Her career momentum appeared to be finished, while power-hungry sharks like Gavin Newsom, the Democratic governor of California, circled the looming vacancy at the top. But now that Harris is no longer perceived as presidential material, she has emerged as Biden’s most useful proxy, leaving her 81-year-old boss to oversee the big economic and foreign picture, while she tries to bridge the enthusiasm gap at ground level with young, black and female voters. She has been making the most of her campaigning freedom and winning new friends. “All of us knew we were looking for something,” the Reverend Al Sharpton told Bloomberg in May. “She’s become that something.”
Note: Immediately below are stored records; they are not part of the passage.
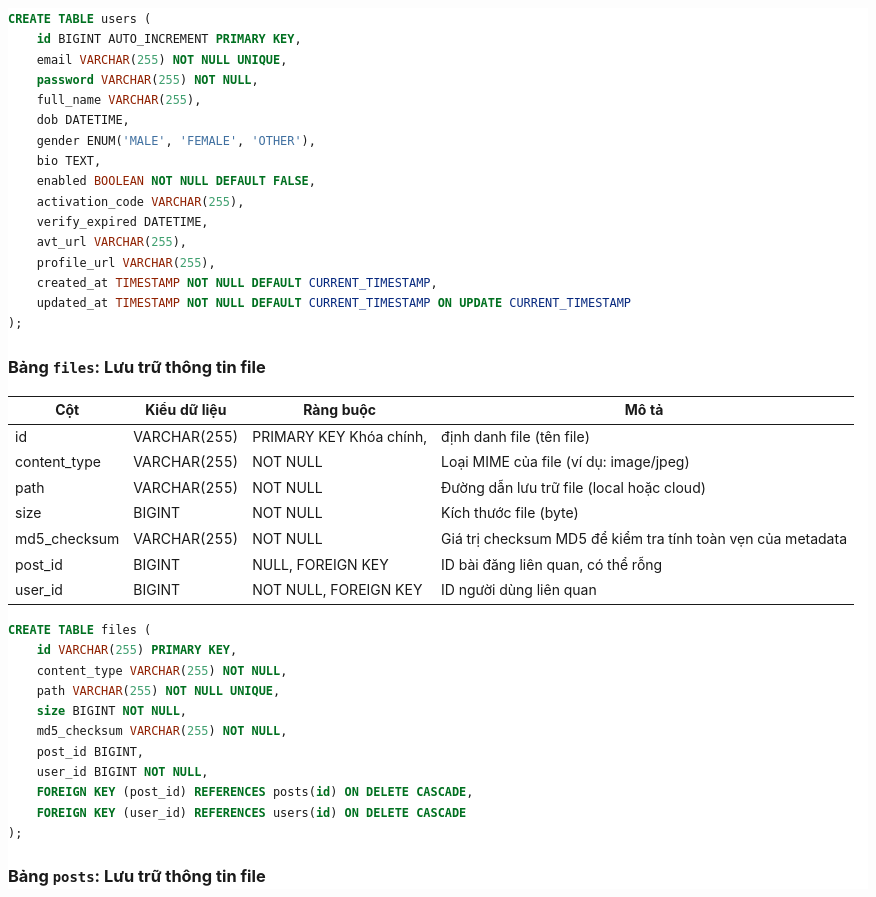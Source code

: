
 ```sql
CREATE TABLE users (
    id BIGINT AUTO_INCREMENT PRIMARY KEY,
    email VARCHAR(255) NOT NULL UNIQUE,
    password VARCHAR(255) NOT NULL,
    full_name VARCHAR(255),
    dob DATETIME,
    gender ENUM('MALE', 'FEMALE', 'OTHER'),
    bio TEXT,
    enabled BOOLEAN NOT NULL DEFAULT FALSE,
    activation_code VARCHAR(255),
    verify_expired DATETIME,
    avt_url VARCHAR(255),
    profile_url VARCHAR(255),
    created_at TIMESTAMP NOT NULL DEFAULT CURRENT_TIMESTAMP,
    updated_at TIMESTAMP NOT NULL DEFAULT CURRENT_TIMESTAMP ON UPDATE CURRENT_TIMESTAMP
);
```


### Bảng `files`: Lưu trữ thông tin file

| Cột            | Kiểu dữ liệu       | Ràng buộc                | Mô tả                                      |
|----------------|--------------------|--------------------------|--------------------------------------------|
|id	|VARCHAR(255)	|PRIMARY KEY	Khóa chính, |định danh file (tên file)
|content_type	|VARCHAR(255)	|NOT NULL	|Loại MIME của file (ví dụ: image/jpeg)
|path	|VARCHAR(255)	|NOT NULL	|Đường dẫn lưu trữ file (local hoặc cloud)
|size	|BIGINT	| NOT NULL	|Kích thước file (byte)
|md5_checksum	|VARCHAR(255)	|NOT NULL	|Giá trị checksum MD5 để kiểm tra tính toàn vẹn của metadata
|post_id	|BIGINT	|NULL, FOREIGN KEY	|ID bài đăng liên quan, có thể rỗng
|user_id	|BIGINT	|NOT NULL, FOREIGN KEY	|ID người dùng liên quan

```sql
CREATE TABLE files (
    id VARCHAR(255) PRIMARY KEY,
    content_type VARCHAR(255) NOT NULL,
    path VARCHAR(255) NOT NULL UNIQUE,
    size BIGINT NOT NULL,
    md5_checksum VARCHAR(255) NOT NULL,
    post_id BIGINT,
    user_id BIGINT NOT NULL,
    FOREIGN KEY (post_id) REFERENCES posts(id) ON DELETE CASCADE,
    FOREIGN KEY (user_id) REFERENCES users(id) ON DELETE CASCADE
);
```

### Bảng `posts`: Lưu trữ thông tin file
At the Cop28 Dubai summit in December, Harris called for a humanitarian response to Israel’s bombing of Gaza. “Too many innocent Palestinians have been killed,” she said during a press conference. “Frankly, the scale of civilian suffering and the images and videos coming from Gaza are devastating… It is truly heartbreaking.” Wa’el Alzayat, CEO of the Muslim group, Emgage, told Politico: “She’s a woman of colour who is attuned to various racial and social justice issues so this might be a reflection of that.” 

In January on Martin Luther King’s birthday, Harris was in South Carolina, where black voters propelled Biden to the Democratic nomination in 2020, and repeated his widow Coretta King’s words, “Freedom is never truly won. You earn it and win it in every generation.” She has been leading calls for a ban on assault weapons, touring university campuses touting relief for student loans, denouncing school-book bans and sparring with the Florida governor Ron DeSantis over his state’s school curriculum reforms, which teach the supposed “benefits” of slavery to black people.

In short, Harris has been in her element, while also sitting in on more than a dozen White House calls with the Israeli prime minister Benjamin Netanyahu, talking to the families of Israeli hostages and Palestinian victims, and meeting the leaders of Egypt, Jordan and the UAE in Dubai. It is all good training, should the worst happen to Biden. She has little involvement in the US economy, but at least it is on the rebound, with unemployment at historic lows of 3.7 per cent and inflation down to 3.4 per cent. In an all-too familiar narrative, by scaling back her outward ambition – a path travelled by Michelle Obama – she is no longer perceived as threatening by voters.

Whether she can take on a future Trump running mate is still unclear. Harris will never be as good a debater as one potential candidate Tucker Carlson, the broadcast star favoured by Donald Trump Jr, or as fiery a culture warrior as Kristi Noem, the South Dakota governor. She will not be as doggedly loyal to Biden as Elise Stefanik, the pro-Trump chair of the House Republicans, nor match GOP presidential contender Nikki Haley for confidence. But if Harris can continue to neutralise her critics, drive up turnout and win Biden a second term in office, she could well become America’s first woman president.